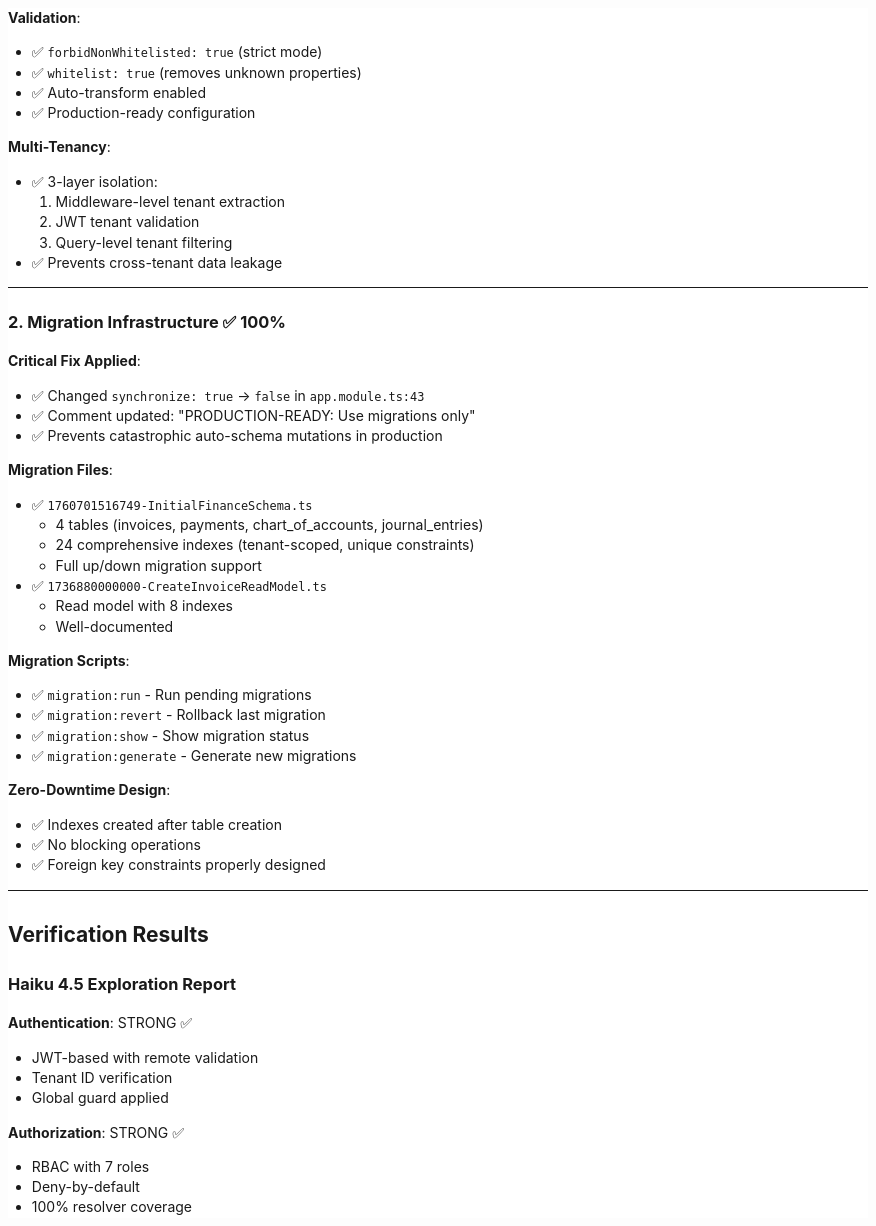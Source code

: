 **Validation**:
- ✅ `forbidNonWhitelisted: true` (strict mode)
- ✅ `whitelist: true` (removes unknown properties)
- ✅ Auto-transform enabled
- ✅ Production-ready configuration

**Multi-Tenancy**:
- ✅ 3-layer isolation:
  1. Middleware-level tenant extraction
  2. JWT tenant validation
  3. Query-level tenant filtering
- ✅ Prevents cross-tenant data leakage

---

### 2. Migration Infrastructure ✅ 100%

**Critical Fix Applied**:
- ✅ Changed `synchronize: true` → `false` in `app.module.ts:43`
- ✅ Comment updated: "PRODUCTION-READY: Use migrations only"
- ✅ Prevents catastrophic auto-schema mutations in production

**Migration Files**:
- ✅ `1760701516749-InitialFinanceSchema.ts`
  - 4 tables (invoices, payments, chart_of_accounts, journal_entries)
  - 24 comprehensive indexes (tenant-scoped, unique constraints)
  - Full up/down migration support
- ✅ `1736880000000-CreateInvoiceReadModel.ts`
  - Read model with 8 indexes
  - Well-documented

**Migration Scripts**:
- ✅ `migration:run` - Run pending migrations
- ✅ `migration:revert` - Rollback last migration
- ✅ `migration:show` - Show migration status
- ✅ `migration:generate` - Generate new migrations

**Zero-Downtime Design**:
- ✅ Indexes created after table creation
- ✅ No blocking operations
- ✅ Foreign key constraints properly designed

---

## Verification Results

### Haiku 4.5 Exploration Report

**Authentication**: STRONG ✅
- JWT-based with remote validation
- Tenant ID verification
- Global guard applied

**Authorization**: STRONG ✅
- RBAC with 7 roles
- Deny-by-default
- 100% resolver coverage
──────
▶ WHAT YOU HAVE TO DO
For every line of the records with the string "STRONG", add one to a tally; give the final tally alone.

▶ RESULT OF THE TASK
2